[Opening Supplied material section]

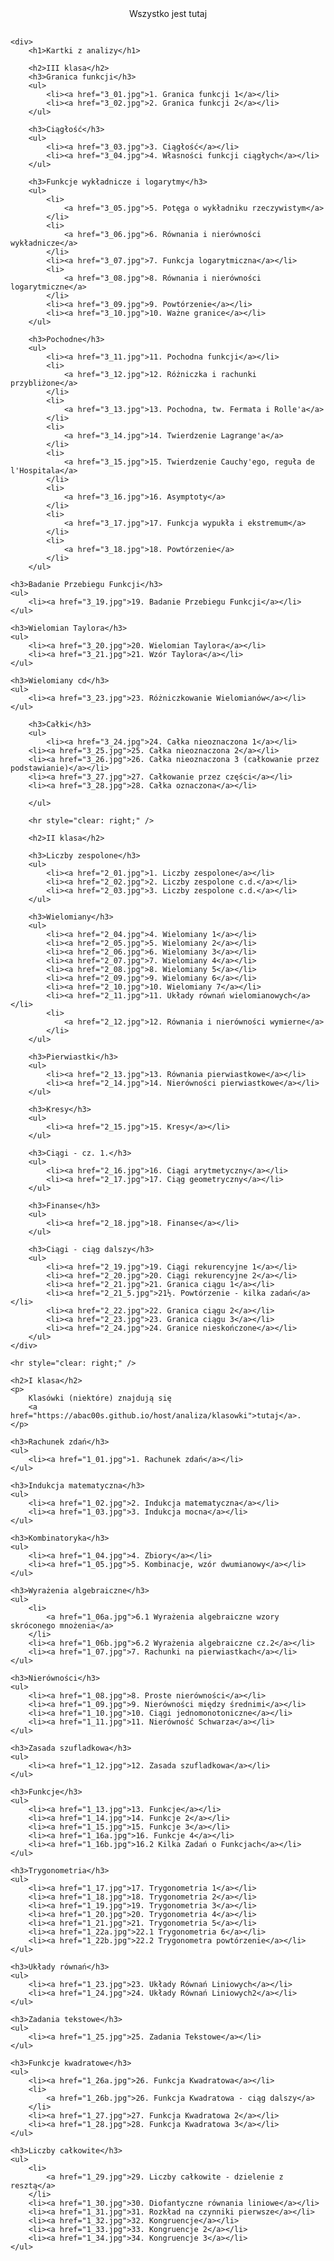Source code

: <html>

<head>
    <meta http-equiv="Content-Type" content="text/html; charset=utf-8" />
    <title>Kartki z analizy</title>
</head>

<body>
    <header style="margin-bottom: 30px;">
        <center>Wszystko jest tutaj</center>
    </header>
	
	
	
    <div>
        <h1>Kartki z analizy</h1>

        <h2>III klasa</h2>
        <h3>Granica funkcji</h3>
        <ul>
            <li><a href="3_01.jpg">1. Granica funkcji 1</a></li>
            <li><a href="3_02.jpg">2. Granica funkcji 2</a></li>
        </ul>

        <h3>Ciągłość</h3>
        <ul>
            <li><a href="3_03.jpg">3. Ciągłość</a></li>
            <li><a href="3_04.jpg">4. Własności funkcji ciągłych</a></li>
        </ul>

        <h3>Funkcje wykładnicze i logarytmy</h3>
        <ul>
            <li>
                <a href="3_05.jpg">5. Potęga o wykładniku rzeczywistym</a>
            </li>
            <li>
                <a href="3_06.jpg">6. Równania i nierówności wykładnicze</a>
            </li>
            <li><a href="3_07.jpg">7. Funkcja logarytmiczna</a></li>
            <li>
                <a href="3_08.jpg">8. Równania i nierówności logarytmiczne</a>
            </li>
            <li><a href="3_09.jpg">9. Powtórzenie</a></li>
            <li><a href="3_10.jpg">10. Ważne granice</a></li>
        </ul>

        <h3>Pochodne</h3>
        <ul>
            <li><a href="3_11.jpg">11. Pochodna funkcji</a></li>
            <li>
                <a href="3_12.jpg">12. Różniczka i rachunki przybliżone</a>
            </li>
			<li>
                <a href="3_13.jpg">13. Pochodna, tw. Fermata i Rolle'a</a>
            </li>
			<li>
                <a href="3_14.jpg">14. Twierdzenie Lagrange'a</a>
            </li>
			<li>
                <a href="3_15.jpg">15. Twierdzenie Cauchy'ego, reguła de l'Hospitala</a>
            </li>
			<li>
                <a href="3_16.jpg">16. Asymptoty</a>
            </li>
			<li>
                <a href="3_17.jpg">17. Funkcja wypukła i ekstremum</a>
            </li>
			<li>
                <a href="3_18.jpg">18. Powtórzenie</a>
            </li>
        </ul>
		
	<h3>Badanie Przebiegu Funkcji</h3>
	<ul>
		<li><a href="3_19.jpg">19. Badanie Przebiegu Funkcji</a></li>
	</ul>
		
	<h3>Wielomian Taylora</h3>
	<ul>
		<li><a href="3_20.jpg">20. Wielomian Taylora</a></li>
		<li><a href="3_21.jpg">21. Wzór Taylora</a></li>
	</ul>
	
	<h3>Wielomiany cd</h3>
	<ul>
		<li><a href="3_23.jpg">23. Różniczkowanie Wielomianów</a></li>
	</ul>

        <h3>Całki</h3>
        <ul>
            <li><a href="3_24.jpg">24. Całka nieoznaczona 1</a></li>
	    <li><a href="3_25.jpg">25. Całka nieoznaczona 2</a></li>
	    <li><a href="3_26.jpg">26. Całka nieoznaczona 3 (całkowanie przez podstawianie)</a></li>
	    <li><a href="3_27.jpg">27. Całkowanie przez części</a></li>
	    <li><a href="3_28.jpg">28. Całka oznaczona</a></li>
	    
        </ul>

        <hr style="clear: right;" />

        <h2>II klasa</h2>

        <h3>Liczby zespolone</h3>
        <ul>
            <li><a href="2_01.jpg">1. Liczby zespolone</a></li>
            <li><a href="2_02.jpg">2. Liczby zespolone c.d.</a></li>
            <li><a href="2_03.jpg">3. Liczby zespolone c.d.</a></li>
        </ul>

        <h3>Wielomiany</h3>
        <ul>
            <li><a href="2_04.jpg">4. Wielomiany 1</a></li>
            <li><a href="2_05.jpg">5. Wielomiany 2</a></li>
            <li><a href="2_06.jpg">6. Wielomiany 3</a></li>
            <li><a href="2_07.jpg">7. Wielomiany 4</a></li>
            <li><a href="2_08.jpg">8. Wielomiany 5</a></li>
            <li><a href="2_09.jpg">9. Wielomiany 6</a></li>
            <li><a href="2_10.jpg">10. Wielomiany 7</a></li>
            <li><a href="2_11.jpg">11. Układy równań wielomianowych</a></li>
            <li>
                <a href="2_12.jpg">12. Równania i nierówności wymierne</a>
            </li>
        </ul>

        <h3>Pierwiastki</h3>
        <ul>
            <li><a href="2_13.jpg">13. Równania pierwiastkowe</a></li>
            <li><a href="2_14.jpg">14. Nierówności pierwiastkowe</a></li>
        </ul>

        <h3>Kresy</h3>
        <ul>
            <li><a href="2_15.jpg">15. Kresy</a></li>
        </ul>

        <h3>Ciągi - cz. 1.</h3>
        <ul>
            <li><a href="2_16.jpg">16. Ciągi arytmetyczny</a></li>
            <li><a href="2_17.jpg">17. Ciąg geometryczny</a></li>
        </ul>

        <h3>Finanse</h3>
        <ul>
            <li><a href="2_18.jpg">18. Finanse</a></li>
        </ul>

        <h3>Ciągi - ciąg dalszy</h3>
        <ul>
            <li><a href="2_19.jpg">19. Ciągi rekurencyjne 1</a></li>
            <li><a href="2_20.jpg">20. Ciągi rekurencyjne 2</a></li>
            <li><a href="2_21.jpg">21. Granica ciągu 1</a></li>
            <li><a href="2_21_5.jpg">21½. Powtórzenie - kilka zadań</a></li>
            <li><a href="2_22.jpg">22. Granica ciągu 2</a></li>
            <li><a href="2_23.jpg">23. Granica ciągu 3</a></li>
            <li><a href="2_24.jpg">24. Granice nieskończone</a></li>
        </ul>
    </div>

    <hr style="clear: right;" />

    <h2>I klasa</h2>
    <p>
        Klasówki (niektóre) znajdują się
        <a href="https://abac00s.github.io/host/analiza/klasowki">tutaj</a>.
    </p>

    <h3>Rachunek zdań</h3>
    <ul>
        <li><a href="1_01.jpg">1. Rachunek zdań</a></li>
    </ul>

    <h3>Indukcja matematyczna</h3>
    <ul>
        <li><a href="1_02.jpg">2. Indukcja matematyczna</a></li>
        <li><a href="1_03.jpg">3. Indukcja mocna</a></li>
    </ul>

    <h3>Kombinatoryka</h3>
    <ul>
        <li><a href="1_04.jpg">4. Zbiory</a></li>
        <li><a href="1_05.jpg">5. Kombinacje, wzór dwumianowy</a></li>
    </ul>

    <h3>Wyrażenia algebraiczne</h3>
    <ul>
        <li>
            <a href="1_06a.jpg">6.1 Wyrażenia algebraiczne wzory skróconego mnożenia</a>
        </li>
        <li><a href="1_06b.jpg">6.2 Wyrażenia algebraiczne cz.2</a></li>
        <li><a href="1_07.jpg">7. Rachunki na pierwiastkach</a></li>
    </ul>

    <h3>Nierówności</h3>
    <ul>
        <li><a href="1_08.jpg">8. Proste nierówności</a></li>
        <li><a href="1_09.jpg">9. Nierówności między średnimi</a></li>
        <li><a href="1_10.jpg">10. Ciągi jednomonotoniczne</a></li>
        <li><a href="1_11.jpg">11. Nierówność Schwarza</a></li>
    </ul>

    <h3>Zasada szufladkowa</h3>
    <ul>
        <li><a href="1_12.jpg">12. Zasada szufladkowa</a></li>
    </ul>

    <h3>Funkcje</h3>
    <ul>
        <li><a href="1_13.jpg">13. Funkcje</a></li>
        <li><a href="1_14.jpg">14. Funkcje 2</a></li>
        <li><a href="1_15.jpg">15. Funkcje 3</a></li>
        <li><a href="1_16a.jpg">16. Funkcje 4</a></li>
        <li><a href="1_16b.jpg">16.2 Kilka Zadań o Funkcjach</a></li>
    </ul>

    <h3>Trygonometria</h3>
    <ul>
        <li><a href="1_17.jpg">17. Trygonometria 1</a></li>
        <li><a href="1_18.jpg">18. Trygonometria 2</a></li>
        <li><a href="1_19.jpg">19. Trygonometria 3</a></li>
        <li><a href="1_20.jpg">20. Trygonometria 4</a></li>
        <li><a href="1_21.jpg">21. Trygonometria 5</a></li>
        <li><a href="1_22a.jpg">22.1 Trygonometria 6</a></li>
        <li><a href="1_22b.jpg">22.2 Trygonometra powtórzenie</a></li>
    </ul>

    <h3>Układy równań</h3>
    <ul>
        <li><a href="1_23.jpg">23. Układy Równań Liniowych</a></li>
        <li><a href="1_24.jpg">24. Układy Równań Liniowych2</a></li>
    </ul>

    <h3>Zadania tekstowe</h3>
    <ul>
        <li><a href="1_25.jpg">25. Zadania Tekstowe</a></li>
    </ul>

    <h3>Funkcje kwadratowe</h3>
    <ul>
        <li><a href="1_26a.jpg">26. Funkcja Kwadratowa</a></li>
        <li>
            <a href="1_26b.jpg">26. Funkcja Kwadratowa - ciąg dalszy</a>
        </li>
        <li><a href="1_27.jpg">27. Funkcja Kwadratowa 2</a></li>
        <li><a href="1_28.jpg">28. Funkcja Kwadratowa 3</a></li>
    </ul>

    <h3>Liczby całkowite</h3>
    <ul>
        <li>
            <a href="1_29.jpg">29. Liczby całkowite - dzielenie z resztą</a>
        </li>
        <li><a href="1_30.jpg">30. Diofantyczne równania liniowe</a></li>
        <li><a href="1_31.jpg">31. Rozkład na czynniki pierwsze</a></li>
        <li><a href="1_32.jpg">32. Kongruencje</a></li>
        <li><a href="1_33.jpg">33. Kongruencje 2</a></li>
        <li><a href="1_34.jpg">34. Kongruencje 3</a></li>
    </ul>
</body>

</html>
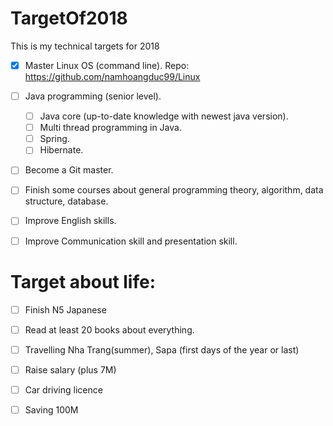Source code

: # TargetOf2018
This is my technical targets for 2018
* [x] Master Linux OS (command line).
Repo: https://github.com/namhoangduc99/Linux
* [ ] Java programming (senior level).
     + [ ] Java core (up-to-date knowledge with newest java version).
     + [ ] Multi thread programming in Java.
     + [ ] Spring.
     + [ ] Hibernate.
* [ ] Become a Git master.
* [ ] Finish some courses about general programming theory, algorithm, data structure, database.
* [ ] Improve English skills.
* [ ] Improve Communication skill and presentation skill.


# Target about life:
 * [ ] Finish N5 Japanese
 * [ ] Read at least 20 books about everything.
 * [ ] Travelling Nha Trang(summer), Sapa (first days of the year or last)
 * [ ] Raise salary (plus 7M)
 * [ ] Car driving licence
 * [ ] Saving 100M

[Closing Supplied material section]

> **Task brief**
In the entries above, some lines hold the string "Kwadratowa". Copy each of them.

> **Result of this exercise**
        <li><a href="1_26a.jpg">26. Funkcja Kwadratowa</a></li>
            <a href="1_26b.jpg">26. Funkcja Kwadratowa - ciąg dalszy</a>
        <li><a href="1_27.jpg">27. Funkcja Kwadratowa 2</a></li>
        <li><a href="1_28.jpg">28. Funkcja Kwadratowa 3</a></li>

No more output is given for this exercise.